▸ **REQUIRED WORK**: From the listing below, pick out each line with the word "Latency".

▸ **RECORDS SUPPLIED**:
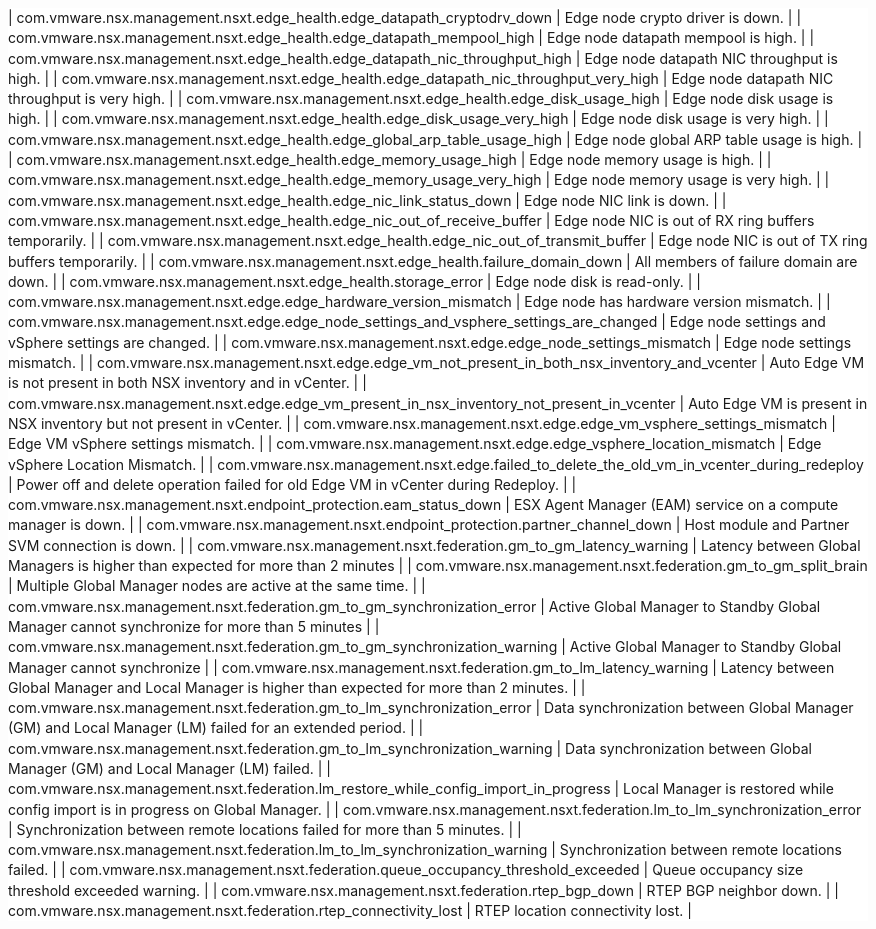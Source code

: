 | com.vmware.nsx.management.nsxt.edge_health.edge_datapath_cryptodrv_down | Edge node crypto driver is down. |
| com.vmware.nsx.management.nsxt.edge_health.edge_datapath_mempool_high | Edge node datapath mempool is high. |
| com.vmware.nsx.management.nsxt.edge_health.edge_datapath_nic_throughput_high | Edge node datapath NIC throughput is high. |
| com.vmware.nsx.management.nsxt.edge_health.edge_datapath_nic_throughput_very_high | Edge node datapath NIC throughput is very high. |
| com.vmware.nsx.management.nsxt.edge_health.edge_disk_usage_high | Edge node disk usage is high. |
| com.vmware.nsx.management.nsxt.edge_health.edge_disk_usage_very_high | Edge node disk usage is very high. |
| com.vmware.nsx.management.nsxt.edge_health.edge_global_arp_table_usage_high | Edge node global ARP table usage is high. |
| com.vmware.nsx.management.nsxt.edge_health.edge_memory_usage_high | Edge node memory usage is high. |
| com.vmware.nsx.management.nsxt.edge_health.edge_memory_usage_very_high | Edge node memory usage is very high. |
| com.vmware.nsx.management.nsxt.edge_health.edge_nic_link_status_down | Edge node NIC link is down. |
| com.vmware.nsx.management.nsxt.edge_health.edge_nic_out_of_receive_buffer | Edge node NIC is out of RX ring buffers temporarily. |
| com.vmware.nsx.management.nsxt.edge_health.edge_nic_out_of_transmit_buffer | Edge node NIC is out of TX ring buffers temporarily. |
| com.vmware.nsx.management.nsxt.edge_health.failure_domain_down | All members of failure domain are down. |
| com.vmware.nsx.management.nsxt.edge_health.storage_error | Edge node disk is read-only. |
| com.vmware.nsx.management.nsxt.edge.edge_hardware_version_mismatch | Edge node has hardware version mismatch. |
| com.vmware.nsx.management.nsxt.edge.edge_node_settings_and_vsphere_settings_are_changed | Edge node settings and vSphere settings are changed. |
| com.vmware.nsx.management.nsxt.edge.edge_node_settings_mismatch | Edge node settings mismatch. |
| com.vmware.nsx.management.nsxt.edge.edge_vm_not_present_in_both_nsx_inventory_and_vcenter | Auto Edge VM is not present in both NSX inventory and in vCenter. |
| com.vmware.nsx.management.nsxt.edge.edge_vm_present_in_nsx_inventory_not_present_in_vcenter | Auto Edge VM is present in NSX inventory but not present in vCenter. |
| com.vmware.nsx.management.nsxt.edge.edge_vm_vsphere_settings_mismatch | Edge VM vSphere settings mismatch. |
| com.vmware.nsx.management.nsxt.edge.edge_vsphere_location_mismatch | Edge vSphere Location Mismatch. |
| com.vmware.nsx.management.nsxt.edge.failed_to_delete_the_old_vm_in_vcenter_during_redeploy | Power off and delete operation failed for old Edge VM in vCenter during Redeploy. |
| com.vmware.nsx.management.nsxt.endpoint_protection.eam_status_down | ESX Agent Manager (EAM) service on a compute manager is down. |
| com.vmware.nsx.management.nsxt.endpoint_protection.partner_channel_down | Host module and Partner SVM connection is down. |
| com.vmware.nsx.management.nsxt.federation.gm_to_gm_latency_warning | Latency between Global Managers is higher than expected for more than 2 minutes |
| com.vmware.nsx.management.nsxt.federation.gm_to_gm_split_brain | Multiple Global Manager nodes are active at the same time. |
| com.vmware.nsx.management.nsxt.federation.gm_to_gm_synchronization_error | Active Global Manager to Standby Global Manager cannot synchronize for more than 5 minutes |
| com.vmware.nsx.management.nsxt.federation.gm_to_gm_synchronization_warning | Active Global Manager to Standby Global Manager cannot synchronize |
| com.vmware.nsx.management.nsxt.federation.gm_to_lm_latency_warning | Latency between Global Manager and Local Manager is higher than expected for more than 2 minutes. |
| com.vmware.nsx.management.nsxt.federation.gm_to_lm_synchronization_error | Data synchronization between Global Manager (GM) and Local Manager (LM) failed for an extended period. |
| com.vmware.nsx.management.nsxt.federation.gm_to_lm_synchronization_warning | Data synchronization between Global Manager (GM) and Local Manager (LM) failed. |
| com.vmware.nsx.management.nsxt.federation.lm_restore_while_config_import_in_progress | Local Manager is restored while config import is in progress on Global Manager. |
| com.vmware.nsx.management.nsxt.federation.lm_to_lm_synchronization_error | Synchronization between remote locations failed for more than 5 minutes. |
| com.vmware.nsx.management.nsxt.federation.lm_to_lm_synchronization_warning | Synchronization between remote locations failed. |
| com.vmware.nsx.management.nsxt.federation.queue_occupancy_threshold_exceeded | Queue occupancy size threshold exceeded warning. |
| com.vmware.nsx.management.nsxt.federation.rtep_bgp_down | RTEP BGP neighbor down. |
| com.vmware.nsx.management.nsxt.federation.rtep_connectivity_lost | RTEP location connectivity lost. |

▸ **WRITTEN ANSWER**:
| com.vmware.nsx.management.nsxt.federation.gm_to_gm_latency_warning | Latency between Global Managers is higher than expected for more than 2 minutes |
| com.vmware.nsx.management.nsxt.federation.gm_to_lm_latency_warning | Latency between Global Manager and Local Manager is higher than expected for more than 2 minutes. |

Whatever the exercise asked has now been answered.